- Data section -
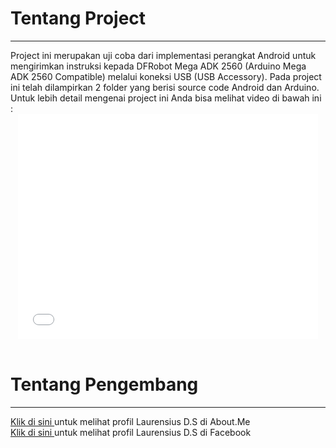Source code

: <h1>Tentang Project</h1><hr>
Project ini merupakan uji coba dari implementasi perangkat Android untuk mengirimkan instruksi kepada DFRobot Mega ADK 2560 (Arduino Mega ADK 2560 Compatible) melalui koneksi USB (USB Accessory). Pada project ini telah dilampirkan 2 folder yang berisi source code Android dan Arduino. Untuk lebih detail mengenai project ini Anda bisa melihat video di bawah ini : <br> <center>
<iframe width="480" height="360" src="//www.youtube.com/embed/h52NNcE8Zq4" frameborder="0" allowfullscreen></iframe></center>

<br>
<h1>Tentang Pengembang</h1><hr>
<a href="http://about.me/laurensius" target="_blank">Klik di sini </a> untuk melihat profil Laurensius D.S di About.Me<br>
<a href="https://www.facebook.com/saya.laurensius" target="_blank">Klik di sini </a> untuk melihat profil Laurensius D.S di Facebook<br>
--
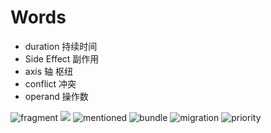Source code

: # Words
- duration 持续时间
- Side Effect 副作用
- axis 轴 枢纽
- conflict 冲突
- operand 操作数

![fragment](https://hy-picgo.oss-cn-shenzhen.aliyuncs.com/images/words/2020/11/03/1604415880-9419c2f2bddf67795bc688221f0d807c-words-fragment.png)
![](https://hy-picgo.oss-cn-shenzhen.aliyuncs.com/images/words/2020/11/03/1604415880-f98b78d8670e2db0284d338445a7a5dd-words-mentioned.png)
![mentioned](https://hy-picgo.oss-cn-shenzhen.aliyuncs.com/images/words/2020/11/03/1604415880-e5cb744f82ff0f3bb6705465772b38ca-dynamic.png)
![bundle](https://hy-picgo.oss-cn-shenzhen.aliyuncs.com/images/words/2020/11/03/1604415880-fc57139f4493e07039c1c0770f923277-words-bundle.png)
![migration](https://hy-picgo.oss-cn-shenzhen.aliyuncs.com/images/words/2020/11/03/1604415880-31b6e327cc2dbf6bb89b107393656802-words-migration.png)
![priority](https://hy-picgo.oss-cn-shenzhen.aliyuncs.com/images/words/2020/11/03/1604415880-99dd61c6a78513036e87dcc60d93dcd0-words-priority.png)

- What to work on -
Each line of the records that contains the string "mentioned" must be copied.

- Result of this exercise -
![](https://hy-picgo.oss-cn-shenzhen.aliyuncs.com/images/words/2020/11/03/1604415880-f98b78d8670e2db0284d338445a7a5dd-words-mentioned.png)
![mentioned](https://hy-picgo.oss-cn-shenzhen.aliyuncs.com/images/words/2020/11/03/1604415880-e5cb744f82ff0f3bb6705465772b38ca-dynamic.png)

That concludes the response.